By his own proud admission, the man is a nerd. Conjure images of that wisp of a kid you remember from high school who had a pocket protector, wore black socks to gym class and aced so many tests that you desperately maneuvered to sit within eye-stretching distance of him and you’ll veer in the direction of Mark Geiger’s character profile. In terms of athleticism, he was once actually recruited — but only because his high school freshman soccer team at Toms River South didn’t have enough bodies. And in a particular irony considering he would one day master soccer in a capacity he couldn’t have dreamed of back in his late 1980s high school days, Geiger was so invisible and injury-prone during his one season on the team that he was pursuing cross country by his sophomore year.
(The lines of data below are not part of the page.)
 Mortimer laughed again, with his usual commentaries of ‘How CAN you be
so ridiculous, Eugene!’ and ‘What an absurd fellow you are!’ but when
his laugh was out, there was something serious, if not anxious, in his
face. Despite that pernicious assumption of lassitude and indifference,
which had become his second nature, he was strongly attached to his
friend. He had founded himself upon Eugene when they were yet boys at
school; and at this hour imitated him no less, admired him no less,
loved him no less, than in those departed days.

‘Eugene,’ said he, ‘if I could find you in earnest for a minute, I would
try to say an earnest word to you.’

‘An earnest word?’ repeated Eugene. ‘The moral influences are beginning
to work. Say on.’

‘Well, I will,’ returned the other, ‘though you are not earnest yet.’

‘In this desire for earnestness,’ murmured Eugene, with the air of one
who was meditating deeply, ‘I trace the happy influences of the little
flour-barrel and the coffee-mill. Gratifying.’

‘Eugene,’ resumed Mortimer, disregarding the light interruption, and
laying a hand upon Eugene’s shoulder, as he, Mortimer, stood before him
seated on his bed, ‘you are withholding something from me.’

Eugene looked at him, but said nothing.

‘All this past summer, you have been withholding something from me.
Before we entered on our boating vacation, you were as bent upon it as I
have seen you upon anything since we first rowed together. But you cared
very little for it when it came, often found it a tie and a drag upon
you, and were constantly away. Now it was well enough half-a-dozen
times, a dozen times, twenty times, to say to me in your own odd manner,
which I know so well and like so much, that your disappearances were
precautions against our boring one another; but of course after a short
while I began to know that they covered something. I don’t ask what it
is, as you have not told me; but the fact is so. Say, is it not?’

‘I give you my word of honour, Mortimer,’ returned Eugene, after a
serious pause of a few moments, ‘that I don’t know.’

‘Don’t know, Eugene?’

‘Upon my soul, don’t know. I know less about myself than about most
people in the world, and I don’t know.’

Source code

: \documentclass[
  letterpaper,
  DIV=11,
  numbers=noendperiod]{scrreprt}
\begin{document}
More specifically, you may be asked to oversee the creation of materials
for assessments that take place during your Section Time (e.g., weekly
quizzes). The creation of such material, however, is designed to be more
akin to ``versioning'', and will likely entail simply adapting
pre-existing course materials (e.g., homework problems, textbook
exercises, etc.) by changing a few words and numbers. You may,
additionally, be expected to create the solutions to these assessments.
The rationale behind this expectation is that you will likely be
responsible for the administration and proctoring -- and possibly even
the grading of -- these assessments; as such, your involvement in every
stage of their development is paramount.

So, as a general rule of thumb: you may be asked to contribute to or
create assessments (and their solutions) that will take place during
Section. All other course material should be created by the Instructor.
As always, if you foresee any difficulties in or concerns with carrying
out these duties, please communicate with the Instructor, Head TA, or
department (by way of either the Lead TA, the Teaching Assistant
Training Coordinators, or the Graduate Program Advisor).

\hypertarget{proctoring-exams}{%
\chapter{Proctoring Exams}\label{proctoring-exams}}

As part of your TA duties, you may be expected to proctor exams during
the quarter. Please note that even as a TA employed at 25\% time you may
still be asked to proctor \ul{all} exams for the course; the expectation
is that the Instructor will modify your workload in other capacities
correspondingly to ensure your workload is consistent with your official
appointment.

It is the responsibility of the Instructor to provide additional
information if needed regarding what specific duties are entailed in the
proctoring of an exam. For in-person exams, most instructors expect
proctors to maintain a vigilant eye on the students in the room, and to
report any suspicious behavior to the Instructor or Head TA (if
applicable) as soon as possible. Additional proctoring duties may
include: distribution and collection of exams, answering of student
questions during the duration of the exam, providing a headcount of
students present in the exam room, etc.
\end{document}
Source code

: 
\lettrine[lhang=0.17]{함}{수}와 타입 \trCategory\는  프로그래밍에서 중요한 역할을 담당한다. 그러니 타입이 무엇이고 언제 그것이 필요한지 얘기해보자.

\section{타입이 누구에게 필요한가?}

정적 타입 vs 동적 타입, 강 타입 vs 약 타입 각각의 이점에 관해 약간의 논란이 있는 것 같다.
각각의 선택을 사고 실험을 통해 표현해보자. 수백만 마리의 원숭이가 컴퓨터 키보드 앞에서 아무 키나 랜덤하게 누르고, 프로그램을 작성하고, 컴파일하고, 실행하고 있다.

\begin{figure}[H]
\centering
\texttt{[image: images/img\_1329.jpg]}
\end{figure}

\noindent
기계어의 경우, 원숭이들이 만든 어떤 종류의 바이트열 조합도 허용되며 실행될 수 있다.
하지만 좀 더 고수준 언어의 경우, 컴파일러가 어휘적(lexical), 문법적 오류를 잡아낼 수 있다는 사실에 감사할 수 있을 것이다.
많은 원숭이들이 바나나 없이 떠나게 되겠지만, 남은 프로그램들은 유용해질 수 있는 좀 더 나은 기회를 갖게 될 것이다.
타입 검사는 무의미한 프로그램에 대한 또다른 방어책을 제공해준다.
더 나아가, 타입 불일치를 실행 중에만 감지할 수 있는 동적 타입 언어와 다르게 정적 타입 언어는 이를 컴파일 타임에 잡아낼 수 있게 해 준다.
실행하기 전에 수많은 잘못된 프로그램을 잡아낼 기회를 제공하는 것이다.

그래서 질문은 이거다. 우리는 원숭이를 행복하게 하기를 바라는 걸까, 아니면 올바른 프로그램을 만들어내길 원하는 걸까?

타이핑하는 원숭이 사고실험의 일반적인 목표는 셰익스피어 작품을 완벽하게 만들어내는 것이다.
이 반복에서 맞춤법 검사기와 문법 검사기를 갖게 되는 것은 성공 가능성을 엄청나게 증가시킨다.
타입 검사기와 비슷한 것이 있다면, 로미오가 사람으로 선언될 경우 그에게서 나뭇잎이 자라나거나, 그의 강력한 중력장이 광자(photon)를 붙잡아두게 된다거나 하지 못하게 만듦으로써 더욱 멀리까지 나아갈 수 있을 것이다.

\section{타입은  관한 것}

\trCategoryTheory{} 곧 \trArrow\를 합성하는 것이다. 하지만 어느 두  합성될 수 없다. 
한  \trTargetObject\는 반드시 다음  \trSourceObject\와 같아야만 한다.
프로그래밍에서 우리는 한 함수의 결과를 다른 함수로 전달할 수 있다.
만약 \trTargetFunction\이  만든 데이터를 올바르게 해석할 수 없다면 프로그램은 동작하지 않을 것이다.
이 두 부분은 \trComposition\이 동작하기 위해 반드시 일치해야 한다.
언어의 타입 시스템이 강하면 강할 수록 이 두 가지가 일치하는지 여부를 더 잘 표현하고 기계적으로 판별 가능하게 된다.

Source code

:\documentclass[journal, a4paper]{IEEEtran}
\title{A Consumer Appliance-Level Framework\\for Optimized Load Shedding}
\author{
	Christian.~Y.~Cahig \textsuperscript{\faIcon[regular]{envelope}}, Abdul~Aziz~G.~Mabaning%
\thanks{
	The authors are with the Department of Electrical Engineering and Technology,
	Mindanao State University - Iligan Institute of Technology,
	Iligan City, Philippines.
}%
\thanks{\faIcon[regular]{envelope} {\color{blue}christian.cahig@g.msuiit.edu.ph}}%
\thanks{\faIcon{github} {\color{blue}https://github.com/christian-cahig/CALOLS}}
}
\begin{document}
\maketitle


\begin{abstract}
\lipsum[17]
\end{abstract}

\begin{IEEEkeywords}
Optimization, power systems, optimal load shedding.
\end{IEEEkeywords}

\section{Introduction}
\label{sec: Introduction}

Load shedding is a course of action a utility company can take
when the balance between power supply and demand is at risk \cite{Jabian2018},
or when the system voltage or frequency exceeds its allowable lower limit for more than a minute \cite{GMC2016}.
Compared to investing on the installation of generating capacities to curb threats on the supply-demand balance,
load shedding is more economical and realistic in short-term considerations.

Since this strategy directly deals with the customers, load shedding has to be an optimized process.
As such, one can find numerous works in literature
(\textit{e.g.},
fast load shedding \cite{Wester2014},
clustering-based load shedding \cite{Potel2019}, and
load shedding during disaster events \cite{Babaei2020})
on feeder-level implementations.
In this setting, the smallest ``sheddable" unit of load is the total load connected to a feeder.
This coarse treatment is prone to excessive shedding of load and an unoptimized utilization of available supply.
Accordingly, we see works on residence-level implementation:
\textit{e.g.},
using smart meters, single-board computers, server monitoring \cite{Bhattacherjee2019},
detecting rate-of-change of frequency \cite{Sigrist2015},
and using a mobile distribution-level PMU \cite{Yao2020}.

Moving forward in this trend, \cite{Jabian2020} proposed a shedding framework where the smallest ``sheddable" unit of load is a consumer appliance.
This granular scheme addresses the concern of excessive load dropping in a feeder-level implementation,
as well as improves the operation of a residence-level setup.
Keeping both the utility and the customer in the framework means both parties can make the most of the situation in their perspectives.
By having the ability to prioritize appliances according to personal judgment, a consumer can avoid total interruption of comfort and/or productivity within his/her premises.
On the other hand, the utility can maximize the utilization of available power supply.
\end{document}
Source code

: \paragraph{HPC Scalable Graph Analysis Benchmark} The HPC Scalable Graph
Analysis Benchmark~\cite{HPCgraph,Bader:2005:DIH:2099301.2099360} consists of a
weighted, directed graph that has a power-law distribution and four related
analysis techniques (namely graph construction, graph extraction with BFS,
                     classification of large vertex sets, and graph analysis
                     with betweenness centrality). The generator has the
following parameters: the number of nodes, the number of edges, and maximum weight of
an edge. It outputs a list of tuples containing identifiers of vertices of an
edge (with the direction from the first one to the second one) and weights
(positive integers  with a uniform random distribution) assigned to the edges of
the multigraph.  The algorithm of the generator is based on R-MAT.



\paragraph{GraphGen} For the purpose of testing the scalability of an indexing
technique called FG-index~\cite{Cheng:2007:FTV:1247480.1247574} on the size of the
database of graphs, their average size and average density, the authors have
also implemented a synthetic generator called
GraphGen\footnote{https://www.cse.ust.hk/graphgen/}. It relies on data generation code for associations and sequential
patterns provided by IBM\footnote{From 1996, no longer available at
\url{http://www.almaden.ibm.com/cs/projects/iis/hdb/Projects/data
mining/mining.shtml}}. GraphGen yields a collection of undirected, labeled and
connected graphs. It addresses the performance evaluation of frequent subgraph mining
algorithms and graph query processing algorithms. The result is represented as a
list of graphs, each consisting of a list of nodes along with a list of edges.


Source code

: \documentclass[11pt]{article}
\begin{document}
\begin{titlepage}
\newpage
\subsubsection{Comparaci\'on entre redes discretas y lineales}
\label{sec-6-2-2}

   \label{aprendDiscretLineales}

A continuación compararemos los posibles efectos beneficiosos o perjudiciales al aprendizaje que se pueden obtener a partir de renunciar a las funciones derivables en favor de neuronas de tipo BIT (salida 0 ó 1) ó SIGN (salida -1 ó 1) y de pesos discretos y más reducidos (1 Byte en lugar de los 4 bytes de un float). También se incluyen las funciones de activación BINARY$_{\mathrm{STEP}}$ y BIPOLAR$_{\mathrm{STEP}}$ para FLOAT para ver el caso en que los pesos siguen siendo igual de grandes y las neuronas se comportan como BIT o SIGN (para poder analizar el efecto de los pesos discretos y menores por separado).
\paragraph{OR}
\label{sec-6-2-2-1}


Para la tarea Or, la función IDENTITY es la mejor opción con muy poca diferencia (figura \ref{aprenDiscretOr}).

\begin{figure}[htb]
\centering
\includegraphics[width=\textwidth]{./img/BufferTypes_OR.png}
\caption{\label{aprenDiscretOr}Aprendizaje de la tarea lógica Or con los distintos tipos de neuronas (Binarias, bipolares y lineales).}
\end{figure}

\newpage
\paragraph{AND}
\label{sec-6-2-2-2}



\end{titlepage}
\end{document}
Call him Geiger the Geek. Call him “Sheldon,” the lovable dork from The Big Bang Theory, which is what his former math students at Lacey Township High School in Lanoka Harbor, N.J., affectionately nicknamed him. Hell, this math geek somehow inspired his students to such an extent that they used to gleefully present him with pies each March 14, which is the mathematical holiday Pi Day. A calculator truly was this man’s best friend back in the days when drawing a FIFA World Cup assignment was but an elusive dream.

“Nobody else’s eyes light up more and nobody else has a bigger smile than Mark when 3.14 comes,” said Canadian assistant referee Joe Fletcher. “He probably celebrates on the 14th of March.”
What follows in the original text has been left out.